/*=========================================================================

  Program:   Visualization Toolkit
  Module:    $RCSfile: vtkTransformInterpolator.h,v $

  Copyright (c) Ken Martin, Will Schroeder, Bill Lorensen 
  All rights reserved.
  See Copyright.txt or http://www.kitware.com/Copyright.htm for details.

     This software is distributed WITHOUT ANY WARRANTY; without even 
     the implied warranty of MERCHANTABILITY or FITNESS FOR A PARTICULAR 
     PURPOSE.  See the above copyright notice for more information.
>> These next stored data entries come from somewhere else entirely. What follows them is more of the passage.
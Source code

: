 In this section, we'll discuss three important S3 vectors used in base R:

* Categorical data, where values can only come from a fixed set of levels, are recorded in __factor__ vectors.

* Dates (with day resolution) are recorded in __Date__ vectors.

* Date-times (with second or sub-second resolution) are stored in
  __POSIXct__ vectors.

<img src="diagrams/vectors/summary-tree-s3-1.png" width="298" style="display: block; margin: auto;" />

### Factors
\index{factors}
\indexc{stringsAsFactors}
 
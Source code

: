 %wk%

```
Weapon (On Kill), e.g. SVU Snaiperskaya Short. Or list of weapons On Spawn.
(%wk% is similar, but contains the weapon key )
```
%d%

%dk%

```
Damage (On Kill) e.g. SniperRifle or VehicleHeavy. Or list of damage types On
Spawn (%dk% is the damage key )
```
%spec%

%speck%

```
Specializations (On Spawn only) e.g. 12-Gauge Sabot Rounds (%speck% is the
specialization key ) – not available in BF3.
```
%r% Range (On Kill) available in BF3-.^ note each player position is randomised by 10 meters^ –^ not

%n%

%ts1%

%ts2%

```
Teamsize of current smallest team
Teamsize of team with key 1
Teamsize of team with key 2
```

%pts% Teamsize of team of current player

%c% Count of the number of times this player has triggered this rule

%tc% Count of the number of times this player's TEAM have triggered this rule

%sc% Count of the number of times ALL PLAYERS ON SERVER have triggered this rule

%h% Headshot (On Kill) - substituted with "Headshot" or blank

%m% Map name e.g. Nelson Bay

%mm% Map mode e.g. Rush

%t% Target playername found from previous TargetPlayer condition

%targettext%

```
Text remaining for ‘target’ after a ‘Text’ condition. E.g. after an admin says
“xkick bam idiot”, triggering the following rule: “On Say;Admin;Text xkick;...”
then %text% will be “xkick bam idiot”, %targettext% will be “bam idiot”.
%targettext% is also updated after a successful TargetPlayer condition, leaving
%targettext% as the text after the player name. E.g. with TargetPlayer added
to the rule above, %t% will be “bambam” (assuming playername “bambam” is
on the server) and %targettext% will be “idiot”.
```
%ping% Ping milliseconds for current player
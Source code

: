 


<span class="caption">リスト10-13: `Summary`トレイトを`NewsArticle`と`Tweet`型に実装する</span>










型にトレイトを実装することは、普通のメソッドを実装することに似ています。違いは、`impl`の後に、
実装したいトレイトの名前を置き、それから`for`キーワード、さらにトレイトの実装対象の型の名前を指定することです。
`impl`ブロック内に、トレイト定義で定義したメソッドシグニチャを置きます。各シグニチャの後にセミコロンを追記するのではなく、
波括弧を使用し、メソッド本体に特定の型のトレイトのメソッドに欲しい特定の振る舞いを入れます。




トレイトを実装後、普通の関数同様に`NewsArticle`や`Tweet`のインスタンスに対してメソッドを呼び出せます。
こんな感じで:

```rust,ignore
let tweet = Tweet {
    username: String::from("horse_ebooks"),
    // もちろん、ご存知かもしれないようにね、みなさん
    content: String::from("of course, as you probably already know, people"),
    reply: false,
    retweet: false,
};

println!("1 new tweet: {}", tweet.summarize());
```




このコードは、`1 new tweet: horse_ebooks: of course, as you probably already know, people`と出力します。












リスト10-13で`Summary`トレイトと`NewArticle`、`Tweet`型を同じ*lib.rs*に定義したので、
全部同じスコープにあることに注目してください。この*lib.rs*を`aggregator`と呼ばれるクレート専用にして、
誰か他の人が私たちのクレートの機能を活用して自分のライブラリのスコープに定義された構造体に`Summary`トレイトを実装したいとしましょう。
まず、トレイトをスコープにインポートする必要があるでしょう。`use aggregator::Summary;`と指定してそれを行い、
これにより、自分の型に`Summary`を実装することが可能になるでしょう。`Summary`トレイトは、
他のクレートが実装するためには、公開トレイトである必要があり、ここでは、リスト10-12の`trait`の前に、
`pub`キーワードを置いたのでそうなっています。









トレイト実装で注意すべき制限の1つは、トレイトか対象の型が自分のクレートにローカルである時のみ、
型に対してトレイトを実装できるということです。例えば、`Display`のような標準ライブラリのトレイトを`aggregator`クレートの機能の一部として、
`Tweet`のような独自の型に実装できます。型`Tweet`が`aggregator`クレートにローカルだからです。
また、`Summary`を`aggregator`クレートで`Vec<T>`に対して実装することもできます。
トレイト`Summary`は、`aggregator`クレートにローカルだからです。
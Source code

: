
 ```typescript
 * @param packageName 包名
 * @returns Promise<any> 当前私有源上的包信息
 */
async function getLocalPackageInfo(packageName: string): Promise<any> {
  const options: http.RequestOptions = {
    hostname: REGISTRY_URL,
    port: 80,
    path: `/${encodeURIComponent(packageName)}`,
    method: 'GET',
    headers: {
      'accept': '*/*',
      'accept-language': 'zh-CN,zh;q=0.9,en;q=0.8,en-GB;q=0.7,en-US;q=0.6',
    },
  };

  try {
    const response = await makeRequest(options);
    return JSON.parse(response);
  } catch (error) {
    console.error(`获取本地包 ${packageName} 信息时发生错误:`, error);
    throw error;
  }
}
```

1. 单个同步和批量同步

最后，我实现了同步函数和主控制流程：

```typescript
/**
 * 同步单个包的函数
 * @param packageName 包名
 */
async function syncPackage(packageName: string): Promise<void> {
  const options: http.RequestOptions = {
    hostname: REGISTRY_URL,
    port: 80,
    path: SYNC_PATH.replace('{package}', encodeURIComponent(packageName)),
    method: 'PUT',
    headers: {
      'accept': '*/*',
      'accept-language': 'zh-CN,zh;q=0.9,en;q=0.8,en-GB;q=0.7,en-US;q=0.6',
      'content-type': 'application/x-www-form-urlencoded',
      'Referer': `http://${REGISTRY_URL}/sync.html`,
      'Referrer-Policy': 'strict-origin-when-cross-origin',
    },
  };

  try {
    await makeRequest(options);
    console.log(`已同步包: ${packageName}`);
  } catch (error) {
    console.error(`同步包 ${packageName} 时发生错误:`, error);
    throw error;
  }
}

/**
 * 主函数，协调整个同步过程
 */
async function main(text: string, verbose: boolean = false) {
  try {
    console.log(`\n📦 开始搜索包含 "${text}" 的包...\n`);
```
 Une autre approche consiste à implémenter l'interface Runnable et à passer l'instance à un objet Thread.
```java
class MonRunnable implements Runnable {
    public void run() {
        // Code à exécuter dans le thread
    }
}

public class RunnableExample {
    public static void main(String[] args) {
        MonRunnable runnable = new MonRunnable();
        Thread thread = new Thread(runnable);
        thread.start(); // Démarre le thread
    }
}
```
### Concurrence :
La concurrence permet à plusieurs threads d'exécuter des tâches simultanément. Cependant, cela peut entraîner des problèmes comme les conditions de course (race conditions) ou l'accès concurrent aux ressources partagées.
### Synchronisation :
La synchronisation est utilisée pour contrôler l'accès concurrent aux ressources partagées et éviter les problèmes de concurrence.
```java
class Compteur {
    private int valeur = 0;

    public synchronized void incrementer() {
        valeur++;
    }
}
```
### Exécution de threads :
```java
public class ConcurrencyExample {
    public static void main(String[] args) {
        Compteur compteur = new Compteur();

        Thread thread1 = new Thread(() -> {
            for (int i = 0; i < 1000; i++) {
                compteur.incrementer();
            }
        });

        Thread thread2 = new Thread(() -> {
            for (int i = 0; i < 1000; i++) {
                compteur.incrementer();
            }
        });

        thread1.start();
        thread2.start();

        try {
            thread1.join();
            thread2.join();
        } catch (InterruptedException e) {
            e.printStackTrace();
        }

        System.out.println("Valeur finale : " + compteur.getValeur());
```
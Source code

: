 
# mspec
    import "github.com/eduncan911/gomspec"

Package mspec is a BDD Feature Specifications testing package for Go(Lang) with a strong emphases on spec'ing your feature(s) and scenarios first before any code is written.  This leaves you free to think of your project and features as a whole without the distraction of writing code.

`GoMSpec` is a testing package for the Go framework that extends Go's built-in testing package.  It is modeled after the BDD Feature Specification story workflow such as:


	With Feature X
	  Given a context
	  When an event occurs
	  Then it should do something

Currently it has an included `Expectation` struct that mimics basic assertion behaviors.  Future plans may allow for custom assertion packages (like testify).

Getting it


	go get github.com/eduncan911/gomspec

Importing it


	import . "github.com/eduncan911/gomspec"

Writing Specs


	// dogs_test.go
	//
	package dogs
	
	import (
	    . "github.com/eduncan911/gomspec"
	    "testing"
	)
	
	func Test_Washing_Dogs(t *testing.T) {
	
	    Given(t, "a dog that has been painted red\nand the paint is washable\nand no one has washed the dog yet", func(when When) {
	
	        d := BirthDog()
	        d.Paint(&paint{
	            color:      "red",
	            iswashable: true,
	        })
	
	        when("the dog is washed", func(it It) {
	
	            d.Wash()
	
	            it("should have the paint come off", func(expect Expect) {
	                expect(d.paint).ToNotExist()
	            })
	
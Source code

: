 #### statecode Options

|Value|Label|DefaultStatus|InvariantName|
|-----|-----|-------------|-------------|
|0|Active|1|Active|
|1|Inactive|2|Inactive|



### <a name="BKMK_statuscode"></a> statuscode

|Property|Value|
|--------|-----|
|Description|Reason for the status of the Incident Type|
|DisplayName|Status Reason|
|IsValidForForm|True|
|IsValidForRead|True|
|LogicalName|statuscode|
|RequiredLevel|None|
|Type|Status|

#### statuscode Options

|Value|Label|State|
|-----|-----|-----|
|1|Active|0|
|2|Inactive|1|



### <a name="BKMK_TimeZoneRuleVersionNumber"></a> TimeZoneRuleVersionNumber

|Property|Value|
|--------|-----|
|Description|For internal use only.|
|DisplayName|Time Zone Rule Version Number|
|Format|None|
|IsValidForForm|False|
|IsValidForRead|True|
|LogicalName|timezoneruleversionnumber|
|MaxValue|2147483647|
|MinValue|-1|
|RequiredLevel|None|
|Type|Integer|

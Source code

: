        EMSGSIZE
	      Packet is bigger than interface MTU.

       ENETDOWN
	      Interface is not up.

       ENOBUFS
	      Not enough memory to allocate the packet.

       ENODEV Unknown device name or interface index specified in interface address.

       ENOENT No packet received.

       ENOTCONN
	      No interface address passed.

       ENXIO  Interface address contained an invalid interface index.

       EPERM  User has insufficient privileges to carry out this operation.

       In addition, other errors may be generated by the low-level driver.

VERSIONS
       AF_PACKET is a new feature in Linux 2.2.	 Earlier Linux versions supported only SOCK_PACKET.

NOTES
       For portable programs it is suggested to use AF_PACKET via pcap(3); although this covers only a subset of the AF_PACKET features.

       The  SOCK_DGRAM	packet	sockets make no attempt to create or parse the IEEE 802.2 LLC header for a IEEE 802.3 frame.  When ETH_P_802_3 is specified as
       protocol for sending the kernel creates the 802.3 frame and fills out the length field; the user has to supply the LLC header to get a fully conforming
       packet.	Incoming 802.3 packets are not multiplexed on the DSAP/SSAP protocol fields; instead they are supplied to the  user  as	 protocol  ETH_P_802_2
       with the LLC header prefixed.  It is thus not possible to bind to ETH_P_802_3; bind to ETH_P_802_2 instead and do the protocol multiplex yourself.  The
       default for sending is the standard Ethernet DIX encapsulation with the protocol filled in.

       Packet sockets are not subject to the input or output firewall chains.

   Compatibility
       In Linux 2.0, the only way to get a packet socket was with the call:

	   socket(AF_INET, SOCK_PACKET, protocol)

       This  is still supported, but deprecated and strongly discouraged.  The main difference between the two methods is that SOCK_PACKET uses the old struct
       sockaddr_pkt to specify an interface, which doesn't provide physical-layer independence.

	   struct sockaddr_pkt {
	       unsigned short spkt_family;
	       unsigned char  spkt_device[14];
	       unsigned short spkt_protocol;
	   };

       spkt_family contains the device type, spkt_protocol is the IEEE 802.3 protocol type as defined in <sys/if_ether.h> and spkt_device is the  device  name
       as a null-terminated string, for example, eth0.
=========================================================================*/
// .NAME vtkTransformInterpolator - interpolate a series of transformation matrices
// .SECTION Description
// This class is used to interpolate a series of 4x4 transformation
// matrices. Position, scale and orientation (i.e., rotations) are
// interpolated separately, and can be interpolated linearly or with a spline
// function. Note that orientation is interpolated using quaternions via
// SLERP (spherical linear interpolation) or the special vtkQuaternionSpline
// class.
//
// To use this class, specify at least two pairs of (t,transformation matrix)
// with the AddTransform() method.  Then interpolated the transforms with the
// InterpolateTransform(t,transform) method, where "t" must be in the range
// of (min,max) times specified by the AddTransform() method.
//
// By default, spline interpolation is used for the interpolation of the
// transformation matrices. The position, scale and orientation of the
// matrices are interpolated with instances of the classes
// vtkTupleInterpolator (position,scale) and vtkQuaternionInterpolator
// (rotation). The user can override the interpolation behavior by gaining
// access to these separate interpolation classes.  These interpolator
// classes (vtkTupleInterpolator and vtkQuaternionInterpolator) can be
// modified to perform linear versus spline interpolation, and/or different
// spline basis functions can be specified.
//
// .SECTION Caveats
// The interpolator classes are initialized when the InterpolateTransform()
// is called. Any changes to the interpolators, or additions to the list of
// transforms to be interpolated, causes a reinitialization of the 
// interpolators the next time InterpolateTransform() is invoked. Thus the
// best performance is obtained by 1) configuring the interpolators, 2) adding 
// all the transforms, and 3) finally performing interpolation.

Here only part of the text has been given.